◆ **Problem details**
Copying exactly, give the lines in the material below from the one with "commands: ssh bandit6@bandit.labs.overthewire.org" to the one with "password:4CKMh1JI91bUIZZPXDqGanal4xvAg0JM", ends included, and nothing besides.

---+---

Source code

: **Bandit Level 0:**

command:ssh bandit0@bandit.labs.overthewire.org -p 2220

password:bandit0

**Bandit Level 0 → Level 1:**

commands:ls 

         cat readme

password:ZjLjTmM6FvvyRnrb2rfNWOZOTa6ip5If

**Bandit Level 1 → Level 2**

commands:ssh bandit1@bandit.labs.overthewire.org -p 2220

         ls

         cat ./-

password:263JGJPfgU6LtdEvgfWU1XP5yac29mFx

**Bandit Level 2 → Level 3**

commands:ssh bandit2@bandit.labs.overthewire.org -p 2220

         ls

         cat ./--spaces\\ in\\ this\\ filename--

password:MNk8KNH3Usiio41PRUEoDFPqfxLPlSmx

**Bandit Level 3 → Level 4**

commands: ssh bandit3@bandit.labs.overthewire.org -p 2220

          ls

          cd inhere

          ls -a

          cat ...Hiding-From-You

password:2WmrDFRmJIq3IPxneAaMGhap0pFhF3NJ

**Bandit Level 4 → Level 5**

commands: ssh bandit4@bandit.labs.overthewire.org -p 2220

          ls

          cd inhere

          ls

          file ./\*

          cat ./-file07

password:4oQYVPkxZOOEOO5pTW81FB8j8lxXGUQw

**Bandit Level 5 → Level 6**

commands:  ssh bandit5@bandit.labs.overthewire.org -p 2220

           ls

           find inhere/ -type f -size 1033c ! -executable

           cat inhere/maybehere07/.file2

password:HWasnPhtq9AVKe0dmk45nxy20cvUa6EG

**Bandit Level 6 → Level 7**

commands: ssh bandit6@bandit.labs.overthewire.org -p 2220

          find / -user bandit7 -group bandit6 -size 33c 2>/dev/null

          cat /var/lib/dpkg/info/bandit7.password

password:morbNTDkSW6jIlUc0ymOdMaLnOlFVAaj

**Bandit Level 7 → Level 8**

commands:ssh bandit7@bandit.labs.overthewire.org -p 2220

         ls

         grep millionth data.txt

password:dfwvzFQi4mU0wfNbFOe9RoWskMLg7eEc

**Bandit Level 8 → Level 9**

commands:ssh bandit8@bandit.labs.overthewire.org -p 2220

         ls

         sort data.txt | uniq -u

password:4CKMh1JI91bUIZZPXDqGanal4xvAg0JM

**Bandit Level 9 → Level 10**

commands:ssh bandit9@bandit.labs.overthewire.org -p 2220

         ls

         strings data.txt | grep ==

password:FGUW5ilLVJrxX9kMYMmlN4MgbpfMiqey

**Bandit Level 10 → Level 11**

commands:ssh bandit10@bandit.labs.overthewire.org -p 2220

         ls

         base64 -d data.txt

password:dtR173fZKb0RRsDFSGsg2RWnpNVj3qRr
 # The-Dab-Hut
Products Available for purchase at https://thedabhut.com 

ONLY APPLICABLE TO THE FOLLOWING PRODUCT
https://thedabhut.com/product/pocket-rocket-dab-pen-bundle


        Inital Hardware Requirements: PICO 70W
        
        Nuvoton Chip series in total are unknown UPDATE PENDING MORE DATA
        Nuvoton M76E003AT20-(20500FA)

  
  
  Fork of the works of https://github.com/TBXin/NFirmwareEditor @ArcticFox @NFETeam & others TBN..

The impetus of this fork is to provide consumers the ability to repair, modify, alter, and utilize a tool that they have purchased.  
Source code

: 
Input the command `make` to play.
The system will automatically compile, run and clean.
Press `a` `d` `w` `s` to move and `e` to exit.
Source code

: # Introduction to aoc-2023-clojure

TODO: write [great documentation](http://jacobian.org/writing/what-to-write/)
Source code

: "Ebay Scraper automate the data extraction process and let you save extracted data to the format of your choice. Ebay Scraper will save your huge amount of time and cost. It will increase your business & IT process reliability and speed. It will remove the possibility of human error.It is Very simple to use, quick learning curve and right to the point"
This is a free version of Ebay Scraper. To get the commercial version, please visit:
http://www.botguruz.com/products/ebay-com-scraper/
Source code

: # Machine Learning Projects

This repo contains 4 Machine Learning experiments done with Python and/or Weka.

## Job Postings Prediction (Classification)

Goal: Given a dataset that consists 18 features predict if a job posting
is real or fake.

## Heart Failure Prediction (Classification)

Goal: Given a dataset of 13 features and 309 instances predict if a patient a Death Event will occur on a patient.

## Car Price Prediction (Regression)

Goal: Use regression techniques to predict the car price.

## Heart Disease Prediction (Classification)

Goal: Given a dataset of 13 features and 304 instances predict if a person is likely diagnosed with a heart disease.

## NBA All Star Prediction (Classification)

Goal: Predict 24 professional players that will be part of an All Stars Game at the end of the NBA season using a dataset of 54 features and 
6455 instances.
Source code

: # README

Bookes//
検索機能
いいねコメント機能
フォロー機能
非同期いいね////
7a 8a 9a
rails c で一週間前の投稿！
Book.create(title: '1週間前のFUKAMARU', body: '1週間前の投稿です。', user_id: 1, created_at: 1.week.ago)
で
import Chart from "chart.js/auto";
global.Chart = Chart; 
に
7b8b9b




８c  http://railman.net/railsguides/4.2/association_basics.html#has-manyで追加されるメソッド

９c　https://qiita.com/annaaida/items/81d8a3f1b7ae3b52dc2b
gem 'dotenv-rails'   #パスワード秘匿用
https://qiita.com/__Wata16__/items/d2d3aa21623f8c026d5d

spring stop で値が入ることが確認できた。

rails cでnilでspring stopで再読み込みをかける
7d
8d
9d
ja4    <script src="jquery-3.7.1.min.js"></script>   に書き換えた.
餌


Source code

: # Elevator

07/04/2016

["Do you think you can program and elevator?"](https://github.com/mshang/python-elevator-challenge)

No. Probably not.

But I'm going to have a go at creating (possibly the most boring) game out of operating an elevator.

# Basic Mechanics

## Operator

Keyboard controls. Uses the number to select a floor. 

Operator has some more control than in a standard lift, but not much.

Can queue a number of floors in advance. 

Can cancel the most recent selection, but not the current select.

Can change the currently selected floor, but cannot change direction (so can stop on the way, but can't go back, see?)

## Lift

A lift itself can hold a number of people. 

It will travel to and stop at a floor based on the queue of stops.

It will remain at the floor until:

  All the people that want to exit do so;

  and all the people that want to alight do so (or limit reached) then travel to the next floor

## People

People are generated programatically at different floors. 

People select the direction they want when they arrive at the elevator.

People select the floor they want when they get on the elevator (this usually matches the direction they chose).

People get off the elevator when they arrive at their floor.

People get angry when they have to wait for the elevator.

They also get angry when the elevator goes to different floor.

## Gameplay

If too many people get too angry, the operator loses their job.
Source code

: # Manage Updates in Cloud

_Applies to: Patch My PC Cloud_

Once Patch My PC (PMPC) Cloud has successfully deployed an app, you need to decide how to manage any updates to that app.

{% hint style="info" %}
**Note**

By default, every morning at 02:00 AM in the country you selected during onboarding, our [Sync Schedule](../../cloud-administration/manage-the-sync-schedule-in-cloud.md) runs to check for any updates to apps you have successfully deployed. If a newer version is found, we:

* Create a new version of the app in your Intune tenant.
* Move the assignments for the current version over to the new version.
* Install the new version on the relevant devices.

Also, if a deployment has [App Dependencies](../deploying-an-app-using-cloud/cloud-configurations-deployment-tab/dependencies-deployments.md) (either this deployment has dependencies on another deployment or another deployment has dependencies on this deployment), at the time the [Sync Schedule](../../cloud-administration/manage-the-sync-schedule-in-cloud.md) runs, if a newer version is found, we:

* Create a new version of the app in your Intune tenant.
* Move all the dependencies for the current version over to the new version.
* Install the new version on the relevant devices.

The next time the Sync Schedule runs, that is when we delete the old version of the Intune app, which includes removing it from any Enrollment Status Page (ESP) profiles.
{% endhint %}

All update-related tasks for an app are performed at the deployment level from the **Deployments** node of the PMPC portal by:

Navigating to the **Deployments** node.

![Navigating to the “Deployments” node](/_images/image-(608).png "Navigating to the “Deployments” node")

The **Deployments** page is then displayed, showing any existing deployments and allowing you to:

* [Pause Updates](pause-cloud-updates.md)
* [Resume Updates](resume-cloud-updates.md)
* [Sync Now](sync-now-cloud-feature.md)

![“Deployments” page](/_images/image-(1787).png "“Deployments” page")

---+---

◆ **Solution**
commands: ssh bandit6@bandit.labs.overthewire.org -p 2220

          find / -user bandit7 -group bandit6 -size 33c 2>/dev/null

          cat /var/lib/dpkg/info/bandit7.password

password:morbNTDkSW6jIlUc0ymOdMaLnOlFVAaj

**Bandit Level 7 → Level 8**

commands:ssh bandit7@bandit.labs.overthewire.org -p 2220

         ls

         grep millionth data.txt

password:dfwvzFQi4mU0wfNbFOe9RoWskMLg7eEc

**Bandit Level 8 → Level 9**

commands:ssh bandit8@bandit.labs.overthewire.org -p 2220

         ls

         sort data.txt | uniq -u

password:4CKMh1JI91bUIZZPXDqGanal4xvAg0JM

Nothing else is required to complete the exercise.